Mental & Behavioral Health

Holiday Woes or Holiday Wellness: Perspective Is Everything

The holiday season is often more miserable than merry for workers, not because the hours are long and the labor is hard, but because depression is a hardship that is difficult to meet and a burden that is heavy to bear. But bear it they do,in silence and in pain, because they fear what may happen if they confide in a coworker or ask to consult with a doctor.


That this fear exists, that it is fearsome enough to scare the strongest individuals—and resilient enough to try the souls of the most steadfast workers—is reason enough for companies to work to banish this fear; for companies to conquer this fear.

According to the National Alliance on Mental Illness (NAMI),anxiety and depression increase during the holidays. The increase coincides with increased alcohol consumption and drug use, a cause-and-effect relationship in which psychological pain begets physical numbness; in which the urge to numb one’s feelings begets a descent into self-medication; in which one's medicine of choice—be it alcohol or drugs, or a combination of the two or a cocktail, so to speak, of drink and drugs both licit and illicit—begets a rapid decline in all respects; in which thinking about suicide begets, sadly, suicide itself.

A report from the Centers for Disease Control and Prevention (CDC) speaks to this issue in a more general sense, since depression is common among people of all ages.
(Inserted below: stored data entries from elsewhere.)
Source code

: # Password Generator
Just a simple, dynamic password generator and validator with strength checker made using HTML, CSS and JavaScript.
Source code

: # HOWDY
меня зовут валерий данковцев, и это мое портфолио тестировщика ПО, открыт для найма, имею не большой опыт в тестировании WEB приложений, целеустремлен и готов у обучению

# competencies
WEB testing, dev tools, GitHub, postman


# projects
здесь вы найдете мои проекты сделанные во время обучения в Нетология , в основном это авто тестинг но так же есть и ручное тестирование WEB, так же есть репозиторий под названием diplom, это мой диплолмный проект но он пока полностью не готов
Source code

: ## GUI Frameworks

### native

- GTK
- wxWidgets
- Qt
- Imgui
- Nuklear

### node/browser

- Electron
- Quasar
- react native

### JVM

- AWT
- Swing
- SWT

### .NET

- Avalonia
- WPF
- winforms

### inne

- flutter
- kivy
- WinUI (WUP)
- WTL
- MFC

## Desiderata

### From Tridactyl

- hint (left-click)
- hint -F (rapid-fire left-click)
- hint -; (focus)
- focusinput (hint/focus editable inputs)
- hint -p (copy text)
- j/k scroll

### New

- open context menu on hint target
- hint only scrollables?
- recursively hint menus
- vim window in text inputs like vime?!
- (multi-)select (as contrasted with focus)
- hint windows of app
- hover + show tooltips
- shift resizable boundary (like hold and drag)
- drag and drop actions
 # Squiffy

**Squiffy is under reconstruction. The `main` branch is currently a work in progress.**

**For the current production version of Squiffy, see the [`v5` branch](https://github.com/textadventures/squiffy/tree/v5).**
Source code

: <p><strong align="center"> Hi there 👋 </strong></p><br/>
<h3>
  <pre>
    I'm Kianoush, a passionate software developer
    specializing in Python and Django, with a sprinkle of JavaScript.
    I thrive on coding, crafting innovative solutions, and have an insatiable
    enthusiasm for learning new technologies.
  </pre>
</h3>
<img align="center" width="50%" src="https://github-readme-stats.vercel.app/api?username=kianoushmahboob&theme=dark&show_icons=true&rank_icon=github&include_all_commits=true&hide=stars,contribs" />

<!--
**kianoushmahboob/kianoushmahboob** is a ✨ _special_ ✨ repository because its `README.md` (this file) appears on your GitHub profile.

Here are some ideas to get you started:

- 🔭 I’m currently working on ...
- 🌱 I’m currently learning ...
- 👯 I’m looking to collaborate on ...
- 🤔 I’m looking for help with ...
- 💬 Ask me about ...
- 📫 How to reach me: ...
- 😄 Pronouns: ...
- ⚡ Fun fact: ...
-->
The questions, then, are:

  • What can companies do to be true to the cause of corporate wellness?

  • How can companies create a health and wellness campaign that answers this query and resonates with their respective workers?

Start with what the campaign should say—namely, that companies want to help their workers, not hurt them or have them endure a hurt too powerful to describe, too profound to detail, and too protracted to define.

Start, too, by saying what workers need to know and hope to hear: that a workplace is a safe place.

Let employees know that no one will betray their confidence, that what they say is confidential, that a company is here to act as each worker’s confidant. Let them know these things upfront, and remind them of this policy, so they can receive the help they need; so they can receive the help they have a right to enjoy.

This campaign is an attempt to inform workers. It is informational from start to finish, because its success depends on repetition. Its success is a matter of leadership—a summons to seize the initiative—to prove a company cares about its workers.

It is more than a promise by a company, but a promise to keep. It is a union of words and actions in which what a company does determines the sincerity of what it says, in which words are a necessary salve but actions are an essential solution. It is a test of a company’s commitment to its workers. It is a test every company must pass.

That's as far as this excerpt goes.